▸ RECORD EXCERPTS
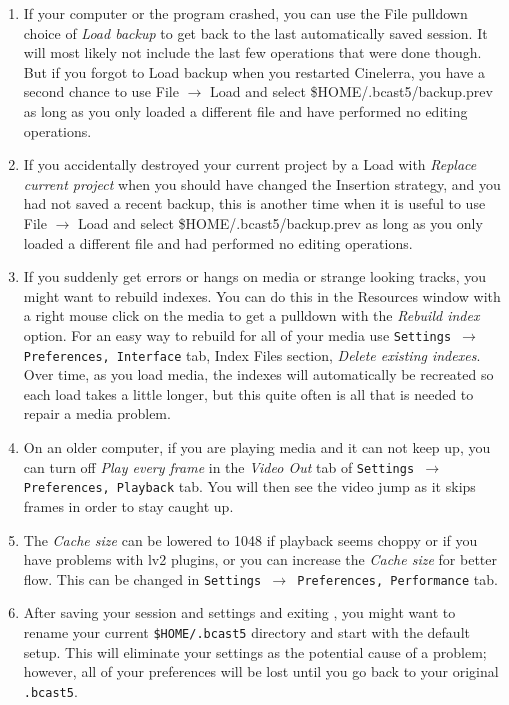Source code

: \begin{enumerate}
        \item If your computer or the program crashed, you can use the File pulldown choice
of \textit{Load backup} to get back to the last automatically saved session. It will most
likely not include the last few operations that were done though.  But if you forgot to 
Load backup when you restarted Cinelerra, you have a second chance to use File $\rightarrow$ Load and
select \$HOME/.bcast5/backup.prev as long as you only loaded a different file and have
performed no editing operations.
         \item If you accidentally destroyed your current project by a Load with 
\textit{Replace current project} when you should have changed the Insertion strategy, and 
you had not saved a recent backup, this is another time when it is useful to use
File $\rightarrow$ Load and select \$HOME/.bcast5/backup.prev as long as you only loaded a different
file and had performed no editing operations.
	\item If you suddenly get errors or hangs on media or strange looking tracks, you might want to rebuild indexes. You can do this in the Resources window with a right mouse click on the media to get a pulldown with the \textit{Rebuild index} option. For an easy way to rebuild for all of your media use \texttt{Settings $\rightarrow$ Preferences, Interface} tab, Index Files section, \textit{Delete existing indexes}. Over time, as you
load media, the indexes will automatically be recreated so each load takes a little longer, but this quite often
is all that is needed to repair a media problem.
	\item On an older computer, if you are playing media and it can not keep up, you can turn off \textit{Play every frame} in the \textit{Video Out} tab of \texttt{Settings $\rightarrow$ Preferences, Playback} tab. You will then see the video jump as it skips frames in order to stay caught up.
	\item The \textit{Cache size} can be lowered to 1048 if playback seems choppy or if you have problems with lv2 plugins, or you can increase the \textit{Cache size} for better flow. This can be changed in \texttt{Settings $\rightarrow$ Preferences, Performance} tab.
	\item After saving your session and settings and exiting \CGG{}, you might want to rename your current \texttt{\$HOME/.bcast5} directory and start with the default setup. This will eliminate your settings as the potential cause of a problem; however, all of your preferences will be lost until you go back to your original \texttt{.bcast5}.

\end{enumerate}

==

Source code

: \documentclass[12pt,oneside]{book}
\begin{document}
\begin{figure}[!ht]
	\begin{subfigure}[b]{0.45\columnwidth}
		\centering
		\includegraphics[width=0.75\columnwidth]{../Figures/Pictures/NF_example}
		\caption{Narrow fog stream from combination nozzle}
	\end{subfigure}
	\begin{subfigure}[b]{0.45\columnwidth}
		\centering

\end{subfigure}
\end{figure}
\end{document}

▸ EXERCISE PROMPT
Output the lines above between the one holding "file and had performed no editing operations." and the one holding "is all that", inclusive, with nothing before or after them.

▸ SOLUTION BELOW
file and had performed no editing operations.
	\item If you suddenly get errors or hangs on media or strange looking tracks, you might want to rebuild indexes. You can do this in the Resources window with a right mouse click on the media to get a pulldown with the \textit{Rebuild index} option. For an easy way to rebuild for all of your media use \texttt{Settings $\rightarrow$ Preferences, Interface} tab, Index Files section, \textit{Delete existing indexes}. Over time, as you
load media, the indexes will automatically be recreated so each load takes a little longer, but this quite often
is all that is needed to repair a media problem.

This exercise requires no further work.